Como eu morei lá até minha adolescência, a feira de Campina Grande me pareceu um bom campo para se fazer uma grande etnografia da feira. Comecei com leituras de autores nordestinos, como Câmara Cascudo. Essa história do prêmio, foi porque com essas leituras, eu escrevi uma monografia, um texto com o qual participei de um concurso.
Também comecei a ler muito Gilberto Freyre. Levava suas obras para os alunos lerem na disciplina de antropologia do Brasil. Ao longo de 10 anos, quer dizer, cinco em Campina Grande e continuando um pouco aqui em João Pessoa, eu desenvolvi vários trabalhos nessa temática da cultura nordestina, e organizei um livro que foi publicado em 1998. Eu estava tentando me firmar no campo da cultura nordestina. Mas, como você viu, eu entrei naquela história do PRODEMA, e se abriu uma outra janela de conhecimento, de saberes, para agregar à minha pasta, vamos dizer, de trabalho.
Geziane — A sua temática, que antes era dentro da religião de matriz africana, em Campina Grande, ela tomou forma para a cultura nordestina.
Maristela — Isso. Culturas populares.
Geziane — E quando chegou a João Pessoa, qual foi o direcionamento?
Maristela — Continuei. Mas, então, surgiu o PRODEMA, no qual eu fui aos poucos entrando, familiarizando-me aos poucos.
Nesse mesmo período em João Pessoa, eu comecei a integrar um grupo criado por inciativa de Neide Miele, colega do Departamento de Ciências Sociais, para discutir religião, religiosidades.
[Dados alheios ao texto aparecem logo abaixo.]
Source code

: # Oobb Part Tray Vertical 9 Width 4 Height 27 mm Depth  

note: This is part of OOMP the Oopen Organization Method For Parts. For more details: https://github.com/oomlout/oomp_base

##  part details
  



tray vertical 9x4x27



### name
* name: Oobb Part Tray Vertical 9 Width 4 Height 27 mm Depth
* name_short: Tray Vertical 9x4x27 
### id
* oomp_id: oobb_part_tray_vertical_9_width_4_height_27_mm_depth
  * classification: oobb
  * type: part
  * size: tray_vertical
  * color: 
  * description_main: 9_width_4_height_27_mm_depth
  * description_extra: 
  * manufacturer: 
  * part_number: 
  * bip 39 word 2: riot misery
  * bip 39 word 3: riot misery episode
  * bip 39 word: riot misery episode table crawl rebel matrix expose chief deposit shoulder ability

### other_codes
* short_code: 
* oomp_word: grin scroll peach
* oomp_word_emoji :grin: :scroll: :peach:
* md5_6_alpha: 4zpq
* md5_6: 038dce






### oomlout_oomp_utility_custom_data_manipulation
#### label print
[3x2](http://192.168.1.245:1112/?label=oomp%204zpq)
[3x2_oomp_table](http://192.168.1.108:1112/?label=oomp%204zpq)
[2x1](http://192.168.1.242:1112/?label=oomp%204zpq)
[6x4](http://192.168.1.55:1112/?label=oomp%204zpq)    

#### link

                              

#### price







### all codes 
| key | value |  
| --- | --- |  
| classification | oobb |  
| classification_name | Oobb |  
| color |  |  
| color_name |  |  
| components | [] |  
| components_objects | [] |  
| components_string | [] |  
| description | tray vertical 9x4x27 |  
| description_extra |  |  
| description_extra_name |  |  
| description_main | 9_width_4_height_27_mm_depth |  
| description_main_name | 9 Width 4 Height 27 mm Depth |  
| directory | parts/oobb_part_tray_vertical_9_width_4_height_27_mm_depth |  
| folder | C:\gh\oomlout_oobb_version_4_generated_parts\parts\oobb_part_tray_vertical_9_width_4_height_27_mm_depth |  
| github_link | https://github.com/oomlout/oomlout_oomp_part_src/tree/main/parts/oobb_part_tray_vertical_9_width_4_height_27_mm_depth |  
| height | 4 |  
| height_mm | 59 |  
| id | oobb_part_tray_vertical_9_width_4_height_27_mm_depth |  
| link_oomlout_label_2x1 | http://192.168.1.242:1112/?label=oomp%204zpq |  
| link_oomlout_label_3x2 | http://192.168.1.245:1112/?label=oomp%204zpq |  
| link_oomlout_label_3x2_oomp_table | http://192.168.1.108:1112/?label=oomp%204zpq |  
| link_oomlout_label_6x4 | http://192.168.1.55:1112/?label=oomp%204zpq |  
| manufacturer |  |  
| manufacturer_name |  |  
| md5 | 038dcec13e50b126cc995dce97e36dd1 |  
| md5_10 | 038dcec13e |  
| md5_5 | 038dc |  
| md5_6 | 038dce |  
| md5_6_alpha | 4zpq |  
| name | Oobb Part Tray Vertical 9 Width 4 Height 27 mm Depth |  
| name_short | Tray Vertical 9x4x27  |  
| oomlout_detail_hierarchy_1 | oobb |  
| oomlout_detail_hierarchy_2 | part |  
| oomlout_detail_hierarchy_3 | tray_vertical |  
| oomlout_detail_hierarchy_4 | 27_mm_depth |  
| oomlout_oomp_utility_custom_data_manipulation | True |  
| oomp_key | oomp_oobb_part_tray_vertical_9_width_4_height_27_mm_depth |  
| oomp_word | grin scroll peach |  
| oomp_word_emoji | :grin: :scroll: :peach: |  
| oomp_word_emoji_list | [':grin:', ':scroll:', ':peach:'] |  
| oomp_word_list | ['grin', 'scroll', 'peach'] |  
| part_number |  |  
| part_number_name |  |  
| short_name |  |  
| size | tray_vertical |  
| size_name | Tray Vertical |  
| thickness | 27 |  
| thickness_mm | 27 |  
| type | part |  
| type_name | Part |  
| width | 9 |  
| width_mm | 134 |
Na época, estávamos vivenciando muitas narrativas do fim do mundo, com o fim do milênio. E ela achava que isso poderia gerar uma boa discussão, gerar pesquisas interessantes. Por causa disso, formamos um grupo de pesquisa, o Religare. Neide me pediu para coordená-lo, porque eu vinha de uma formação de pesquisa em religião. A gente trabalhou muito, com muitas frentes. Fazíamos debates, grupos de estudo, juntamente com colegas de outros departamentos, da psicologia, de letras. Organizamos os encontros de fim de milênio em 1998, 1999 e 2000. Em 2007, nasceu o Programa de Pós-Graduação em Ciências das Religiões da UFPB.
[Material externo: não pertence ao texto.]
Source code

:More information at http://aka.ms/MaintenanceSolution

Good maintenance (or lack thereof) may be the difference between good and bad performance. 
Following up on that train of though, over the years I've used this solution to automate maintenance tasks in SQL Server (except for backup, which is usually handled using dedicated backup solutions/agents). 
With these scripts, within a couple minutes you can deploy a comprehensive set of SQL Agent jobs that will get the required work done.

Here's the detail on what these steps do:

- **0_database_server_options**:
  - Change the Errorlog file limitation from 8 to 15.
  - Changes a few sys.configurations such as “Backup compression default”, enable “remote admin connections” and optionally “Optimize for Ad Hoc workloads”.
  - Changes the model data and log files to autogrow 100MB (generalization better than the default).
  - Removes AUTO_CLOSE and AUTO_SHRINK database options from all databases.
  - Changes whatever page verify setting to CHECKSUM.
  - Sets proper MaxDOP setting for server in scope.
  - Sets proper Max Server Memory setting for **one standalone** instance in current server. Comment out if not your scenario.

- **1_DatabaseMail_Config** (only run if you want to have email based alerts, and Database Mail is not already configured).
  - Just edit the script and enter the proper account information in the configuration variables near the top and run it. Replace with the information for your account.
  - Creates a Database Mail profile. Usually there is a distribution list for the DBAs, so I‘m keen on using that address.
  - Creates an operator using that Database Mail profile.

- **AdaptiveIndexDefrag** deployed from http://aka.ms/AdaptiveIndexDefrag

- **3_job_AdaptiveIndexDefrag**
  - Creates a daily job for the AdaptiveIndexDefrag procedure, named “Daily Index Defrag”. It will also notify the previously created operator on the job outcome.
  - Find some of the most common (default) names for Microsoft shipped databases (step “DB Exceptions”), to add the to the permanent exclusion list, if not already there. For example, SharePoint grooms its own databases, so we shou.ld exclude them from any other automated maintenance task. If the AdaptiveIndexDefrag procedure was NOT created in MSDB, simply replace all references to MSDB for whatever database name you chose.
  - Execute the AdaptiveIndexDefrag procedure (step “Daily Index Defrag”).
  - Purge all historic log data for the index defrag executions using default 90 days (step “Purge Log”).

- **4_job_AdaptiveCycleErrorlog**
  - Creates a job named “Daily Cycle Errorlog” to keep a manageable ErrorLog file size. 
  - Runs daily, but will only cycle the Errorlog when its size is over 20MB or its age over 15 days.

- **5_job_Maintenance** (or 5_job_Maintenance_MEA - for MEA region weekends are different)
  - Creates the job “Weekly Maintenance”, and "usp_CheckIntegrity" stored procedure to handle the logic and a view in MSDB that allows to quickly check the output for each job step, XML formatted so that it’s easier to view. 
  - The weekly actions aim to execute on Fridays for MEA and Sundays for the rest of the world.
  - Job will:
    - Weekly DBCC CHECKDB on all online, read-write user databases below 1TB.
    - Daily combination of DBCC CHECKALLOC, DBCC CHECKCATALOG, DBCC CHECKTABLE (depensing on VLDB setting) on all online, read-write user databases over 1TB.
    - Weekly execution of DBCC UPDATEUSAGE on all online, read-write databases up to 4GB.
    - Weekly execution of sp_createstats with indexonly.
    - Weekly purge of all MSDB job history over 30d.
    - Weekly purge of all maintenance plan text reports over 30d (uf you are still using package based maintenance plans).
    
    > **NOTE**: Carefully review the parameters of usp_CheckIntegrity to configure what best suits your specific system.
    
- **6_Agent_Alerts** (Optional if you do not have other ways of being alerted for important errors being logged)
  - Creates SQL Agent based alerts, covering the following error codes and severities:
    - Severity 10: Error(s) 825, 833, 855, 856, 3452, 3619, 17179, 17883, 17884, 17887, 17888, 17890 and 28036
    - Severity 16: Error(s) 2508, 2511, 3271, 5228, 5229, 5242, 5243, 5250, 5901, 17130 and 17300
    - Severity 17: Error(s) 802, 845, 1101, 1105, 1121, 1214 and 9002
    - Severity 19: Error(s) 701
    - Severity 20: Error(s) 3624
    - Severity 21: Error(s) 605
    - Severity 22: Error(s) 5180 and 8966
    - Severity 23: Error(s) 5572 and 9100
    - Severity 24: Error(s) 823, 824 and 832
Em seguida, eu fui fazer um pós-doutorado com um projeto sobre as religiões no Brasil ao longo dos séculos, cujo intuito era construir um grande painel da cultura religiosa. Do pós-doutorado resultou o livro: 500 anos do catolicismo e sincretismo no Brasil (2001). O sincretismo acabou se tornando o eixo dessa pesquisa, mas ele não foi associado às religiões afro, como habitualmente ocorre, mas associado às estratégias da Igreja Católica de se abrir, para que os fiéis que não eram muito obedientes na sua fé, pudessem fazer suas combinações de práticas, de fé, e viessem para dentro da igreja. Queria pensar em uma espécie de cultura religiosa, na qual a Igreja Católica, que é a instituição de poder, permitia-se fazer concessões em alguns momentos da história desses 500 anos. Se era permissível por algum tempo, em outros momentos, ela perseguia. Então, era bem ambígua a postura da igreja nesse sentido. Isso tudo permitiu que, na religião, os fiéis se comportassem de uma maneira mais livre, vamos dizer assim, indo e voltando de um templo, de um terreiro, fazendo rituais de um lado e do outro, e, às vezes, até combinando. Uma madrinha de santo que levava um filho para batizar com um padre, e os padres, alguns deles, sabiam quem estavam batizando. Era uma forma de acolhimento, uma forma de aceitar essa fé menos ortodoxa.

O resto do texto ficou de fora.